Go line by line through the entries and show those that hold the string "ProjConfigName".

┌─ Material to process

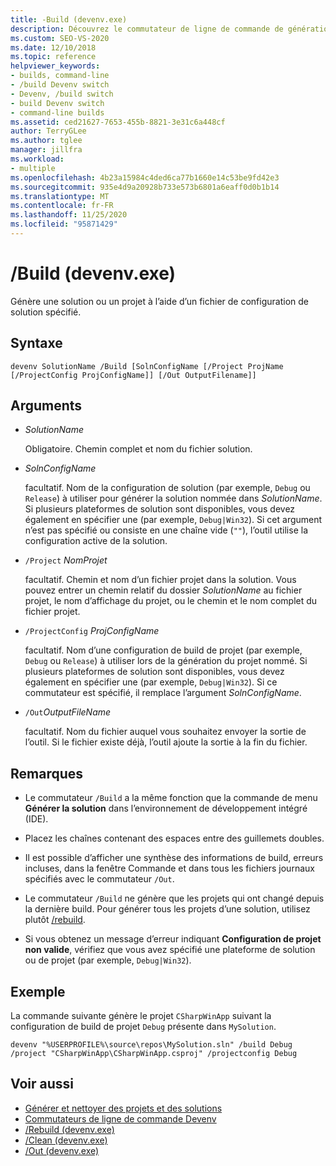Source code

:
 ```yaml
---
title: -Build (devenv.exe)
description: Découvrez le commutateur de ligne de commande de génération devenv et comment l’utiliser pour générer une solution ou un projet avec un fichier de configuration de solution spécifié.
ms.custom: SEO-VS-2020
ms.date: 12/10/2018
ms.topic: reference
helpviewer_keywords:
- builds, command-line
- /build Devenv switch
- Devenv, /build switch
- build Devenv switch
- command-line builds
ms.assetid: ced21627-7653-455b-8821-3e31c6a448cf
author: TerryGLee
ms.author: tglee
manager: jillfra
ms.workload:
- multiple
ms.openlocfilehash: 4b23a15984c4ded6ca77b1660e14c53be9fd42e3
ms.sourcegitcommit: 935e4d9a20928b733e573b6801a6eaff0d0b1b14
ms.translationtype: MT
ms.contentlocale: fr-FR
ms.lasthandoff: 11/25/2020
ms.locfileid: "95871429"
---
```

# <a name="build-devenvexe"></a>/Build (devenv.exe)

Génère une solution ou un projet à l’aide d’un fichier de configuration de solution spécifié.

## <a name="syntax"></a>Syntaxe

```shell
devenv SolutionName /Build [SolnConfigName [/Project ProjName [/ProjectConfig ProjConfigName]] [/Out OutputFilename]]
```

## <a name="arguments"></a>Arguments

- *SolutionName*

  Obligatoire. Chemin complet et nom du fichier solution.

- *SolnConfigName*

  facultatif. Nom de la configuration de solution (par exemple, `Debug` ou `Release`) à utiliser pour générer la solution nommée dans *SolutionName*. Si plusieurs plateformes de solution sont disponibles, vous devez également en spécifier une (par exemple, `Debug|Win32`). Si cet argument n’est pas spécifié ou consiste en une chaîne vide (`""`), l’outil utilise la configuration active de la solution.

- `/Project` *NomProjet*

  facultatif. Chemin et nom d’un fichier projet dans la solution. Vous pouvez entrer un chemin relatif du dossier *SolutionName* au fichier projet, le nom d’affichage du projet, ou le chemin et le nom complet du fichier projet.

- `/ProjectConfig` *ProjConfigName*

  facultatif. Nom d’une configuration de build de projet (par exemple, `Debug` ou `Release`) à utiliser lors de la génération du projet nommé. Si plusieurs plateformes de solution sont disponibles, vous devez également en spécifier une (par exemple, `Debug|Win32`). Si ce commutateur est spécifié, il remplace l’argument *SolnConfigName*.

- `/Out`*OutputFileName*

  facultatif. Nom du fichier auquel vous souhaitez envoyer la sortie de l’outil. Si le fichier existe déjà, l’outil ajoute la sortie à la fin du fichier.

## <a name="remarks"></a>Remarques

- Le commutateur `/Build` a la même fonction que la commande de menu **Générer la solution** dans l’environnement de développement intégré (IDE).

- Placez les chaînes contenant des espaces entre des guillemets doubles.

- Il est possible d’afficher une synthèse des informations de build, erreurs incluses, dans la fenêtre Commande et dans tous les fichiers journaux spécifiés avec le commutateur `/Out`.

- Le commutateur `/Build` ne génère que les projets qui ont changé depuis la dernière build. Pour générer tous les projets d’une solution, utilisez plutôt [/rebuild](../../ide/reference/rebuild-devenv-exe.md).

- Si vous obtenez un message d’erreur indiquant **Configuration de projet non valide**, vérifiez que vous avez spécifié une plateforme de solution ou de projet (par exemple, `Debug|Win32`).

## <a name="example"></a>Exemple

La commande suivante génère le projet `CSharpWinApp` suivant la configuration de build de projet `Debug` présente dans `MySolution`.

```shell
devenv "%USERPROFILE%\source\repos\MySolution.sln" /build Debug /project "CSharpWinApp\CSharpWinApp.csproj" /projectconfig Debug
```

## <a name="see-also"></a>Voir aussi

- [Générer et nettoyer des projets et des solutions](../../ide/building-and-cleaning-projects-and-solutions-in-visual-studio.md)
- [Commutateurs de ligne de commande Devenv](../../ide/reference/devenv-command-line-switches.md)
- [/Rebuild (devenv.exe)](../../ide/reference/rebuild-devenv-exe.md)
- [/Clean (devenv.exe)](../../ide/reference/clean-devenv-exe.md)
- [/Out (devenv.exe)](../../ide/reference/out-devenv-exe.md)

└─

* [Answer box]
devenv SolutionName /Build [SolnConfigName [/Project ProjName [/ProjectConfig ProjConfigName]] [/Out OutputFilename]]
- `/ProjectConfig` *ProjConfigName*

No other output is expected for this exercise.